## INSTRUCTIONS FOR THE TASK
From the data that follows, print exactly the lines starting at the one containing "### 3.3.2 局部变量表存储单元Slot" and ending at the one containing "1. byte、short、"; include both of them and nothing more.

+-------+

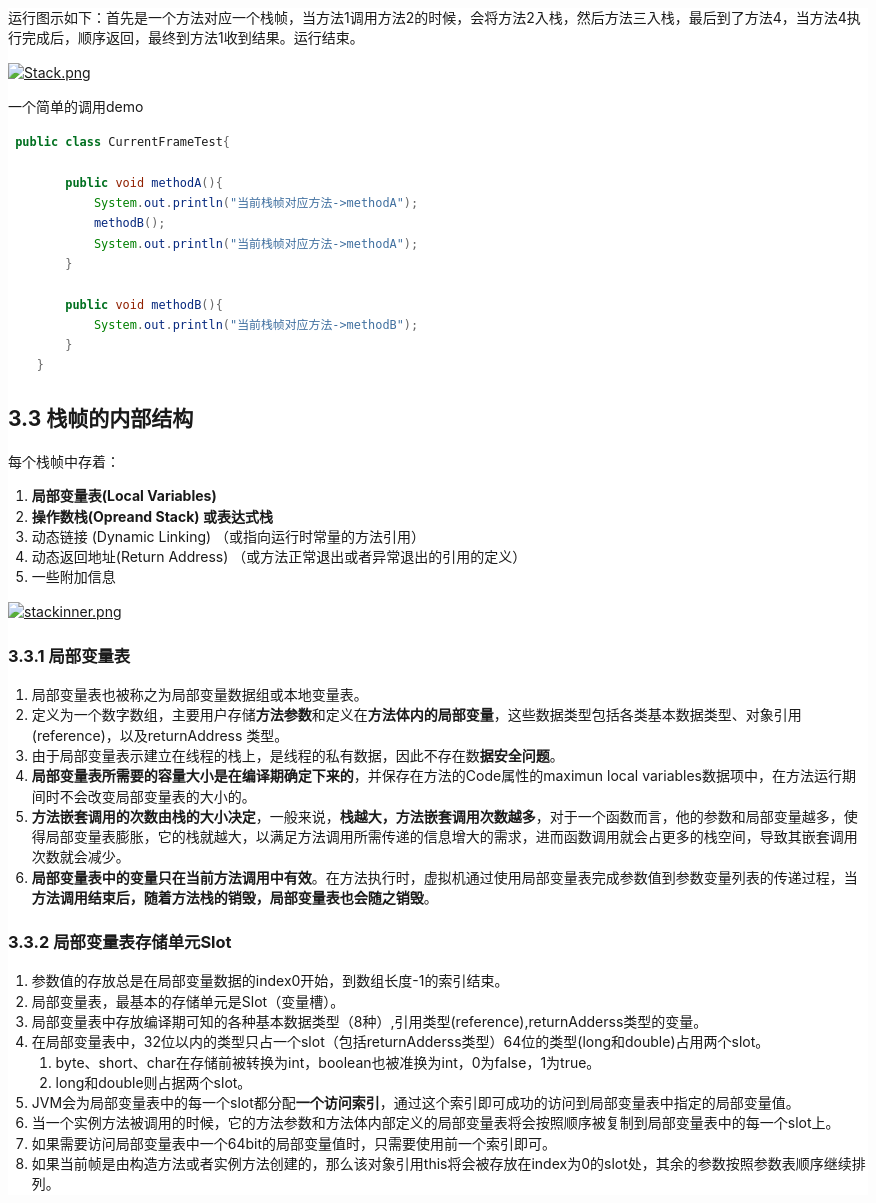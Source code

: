 运行图示如下：首先是一个方法对应一个栈帧，当方法1调用方法2的时候，会将方法2入栈，然后方法三入栈，最后到了方法4，当方法4执行完成后，顺序返回，最终到方法1收到结果。运行结束。

[![Stack.png](https://pic.tyzhang.top/images/2020/03/30/Stack.png)](https://pic.tyzhang.top/image/pbK)

一个简单的调用demo  

```java
 public class CurrentFrameTest{
        
        public void methodA(){
            System.out.println("当前栈帧对应方法->methodA");
            methodB();
            System.out.println("当前栈帧对应方法->methodA");
        }
        
        public void methodB(){
            System.out.println("当前栈帧对应方法->methodB");
        }
    }
```

## 3.3 栈帧的内部结构

每个栈帧中存着：

1. **局部变量表(Local Variables)**
2. **操作数栈(Opreand Stack) 或表达式栈**
3. 动态链接 (Dynamic Linking) （或指向运行时常量的方法引用）
4. 动态返回地址(Return Address) （或方法正常退出或者异常退出的引用的定义）
5. 一些附加信息

[![stackinner.png](https://pic.tyzhang.top/images/2020/03/30/stackinner.png)](https://pic.tyzhang.top/image/uHf)

### 3.3.1 局部变量表

1. 局部变量表也被称之为局部变量数据组或本地变量表。
2. 定义为一个数字数组，主要用户存储**方法参数**和定义在**方法体内的局部变量**，这些数据类型包括各类基本数据类型、对象引用(reference)，以及returnAddress 类型。
3. 由于局部变量表示建立在线程的栈上，是线程的私有数据，因此不存在数**据安全问题**。
4. **局部变量表所需要的容量大小是在编译期确定下来的**，并保存在方法的Code属性的maximun local variables数据项中，在方法运行期间时不会改变局部变量表的大小的。
5. **方法嵌套调用的次数由栈的大小决定**，一般来说，**栈越大，方法嵌套调用次数越多**，对于一个函数而言，他的参数和局部变量越多，使得局部变量表膨胀，它的栈就越大，以满足方法调用所需传递的信息增大的需求，进而函数调用就会占更多的栈空间，导致其嵌套调用次数就会减少。
6. **局部变量表中的变量只在当前方法调用中有效**。在方法执行时，虚拟机通过使用局部变量表完成参数值到参数变量列表的传递过程，当**方法调用结束后，随着方法栈的销毁，局部变量表也会随之销毁**。

### 3.3.2 局部变量表存储单元Slot

1. 参数值的存放总是在局部变量数据的index0开始，到数组长度-1的索引结束。
2. 局部变量表，最基本的存储单元是Slot（变量槽）。
3. 局部变量表中存放编译期可知的各种基本数据类型（8种）,引用类型(reference),returnAdderss类型的变量。
4. 在局部变量表中，32位以内的类型只占一个slot（包括returnAdderss类型）64位的类型(long和double)占用两个slot。
   1. byte、short、char在存储前被转换为int，boolean也被准换为int，0为false，1为true。
   2. long和double则占据两个slot。
5. JVM会为局部变量表中的每一个slot都分配**一个访问索引**，通过这个索引即可成功的访问到局部变量表中指定的局部变量值。
6. 当一个实例方法被调用的时候，它的方法参数和方法体内部定义的局部变量表将会按照顺序被复制到局部变量表中的每一个slot上。
7. 如果需要访问局部变量表中一个64bit的局部变量值时，只需要使用前一个索引即可。
8. 如果当前帧是由构造方法或者实例方法创建的，那么该对象引用this将会被存放在index为0的slot处，其余的参数按照参数表顺序继续排列。

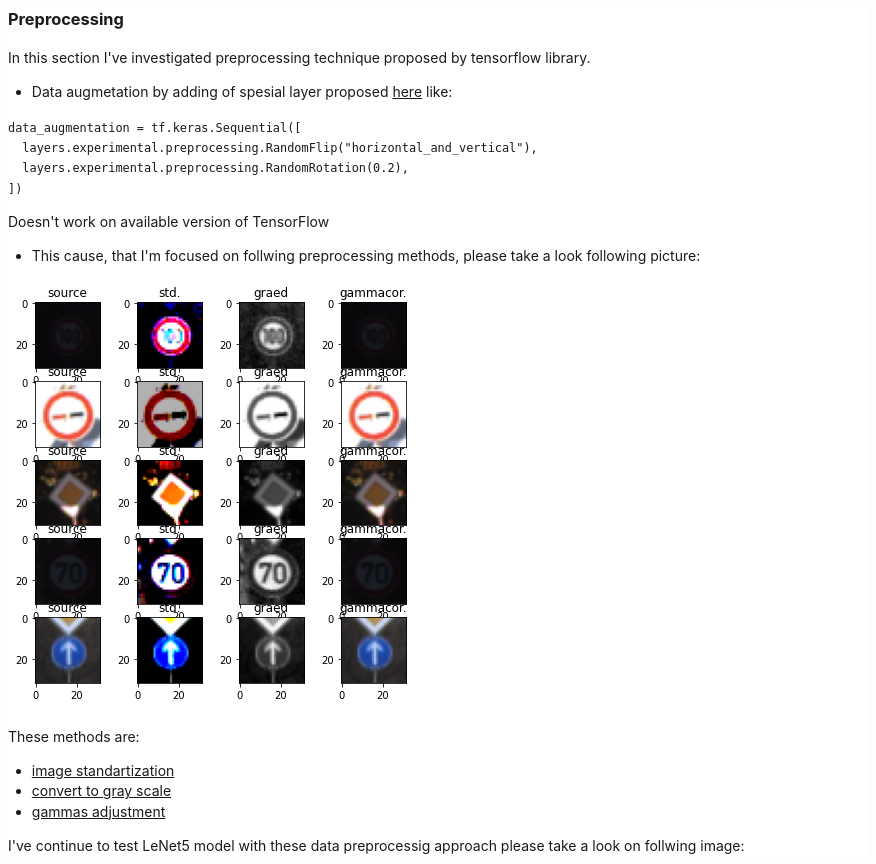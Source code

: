 ### Preprocessing

In this section I've investigated preprocessing technique proposed by tensorflow library. 
* Data augmetation by adding of spesial layer proposed [here](https://www.tensorflow.org/tutorials/images/data_augmentation) like:
```
data_augmentation = tf.keras.Sequential([
  layers.experimental.preprocessing.RandomFlip("horizontal_and_vertical"),
  layers.experimental.preprocessing.RandomRotation(0.2),
])
```
Doesn't work on available version of TensorFlow

* This cause, that I'm focused on follwing preprocessing methods, please take a look following picture:
<img src="./writeup_images/3.1.png">

These methods are: 
* [image standartization](https://www.tensorflow.org/api_docs/python/tf/image/per_image_standardization)
* [convert to gray scale](https://www.tensorflow.org/api_docs/python/tf/image/rgb_to_grayscale)
* [gammas adjustment](https://www.tensorflow.org/api_docs/python/tf/image/adjust_gamma)
    
I've continue to test LeNet5 model with these data preprocessig approach please take a look on follwing image: 
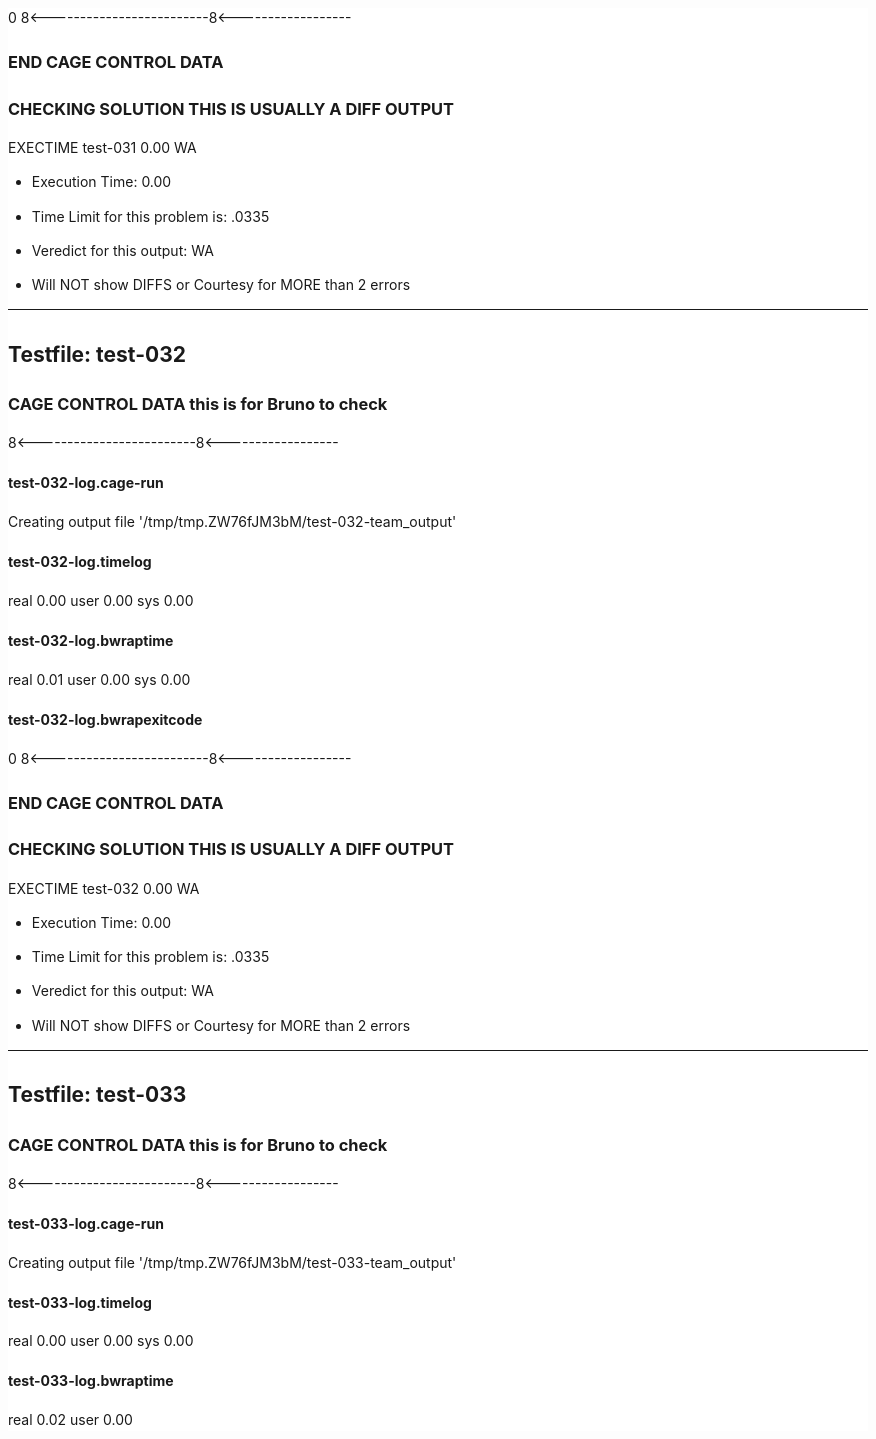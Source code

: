 0
8<-------------------------8<------------------
### END CAGE CONTROL DATA


### CHECKING SOLUTION THIS IS USUALLY A DIFF OUTPUT
EXECTIME test-031 0.00 WA
 - Execution Time: 0.00
 - Time Limit for this problem is: .0335
 - Veredict for this output: WA

 - Will NOT show DIFFS or Courtesy for MORE than 2 errors

--------------------------------------------------------------------

## Testfile: test-032


### CAGE CONTROL DATA this is for Bruno to check
8<-------------------------8<------------------
#### test-032-log.cage-run
Creating output file '/tmp/tmp.ZW76fJM3bM/test-032-team_output'
#### test-032-log.timelog
real 0.00
user 0.00
sys 0.00
#### test-032-log.bwraptime
real 0.01
user 0.00
sys 0.00
#### test-032-log.bwrapexitcode
0
8<-------------------------8<------------------
### END CAGE CONTROL DATA


### CHECKING SOLUTION THIS IS USUALLY A DIFF OUTPUT
EXECTIME test-032 0.00 WA
 - Execution Time: 0.00
 - Time Limit for this problem is: .0335
 - Veredict for this output: WA

 - Will NOT show DIFFS or Courtesy for MORE than 2 errors

--------------------------------------------------------------------

## Testfile: test-033


### CAGE CONTROL DATA this is for Bruno to check
8<-------------------------8<------------------
#### test-033-log.cage-run
Creating output file '/tmp/tmp.ZW76fJM3bM/test-033-team_output'
#### test-033-log.timelog
real 0.00
user 0.00
sys 0.00
#### test-033-log.bwraptime
real 0.02
user 0.00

+-------+

## THE COMPLETED TASK
### 3.3.2 局部变量表存储单元Slot

1. 参数值的存放总是在局部变量数据的index0开始，到数组长度-1的索引结束。
2. 局部变量表，最基本的存储单元是Slot（变量槽）。
3. 局部变量表中存放编译期可知的各种基本数据类型（8种）,引用类型(reference),returnAdderss类型的变量。
4. 在局部变量表中，32位以内的类型只占一个slot（包括returnAdderss类型）64位的类型(long和double)占用两个slot。
   1. byte、short、char在存储前被转换为int，boolean也被准换为int，0为false，1为true。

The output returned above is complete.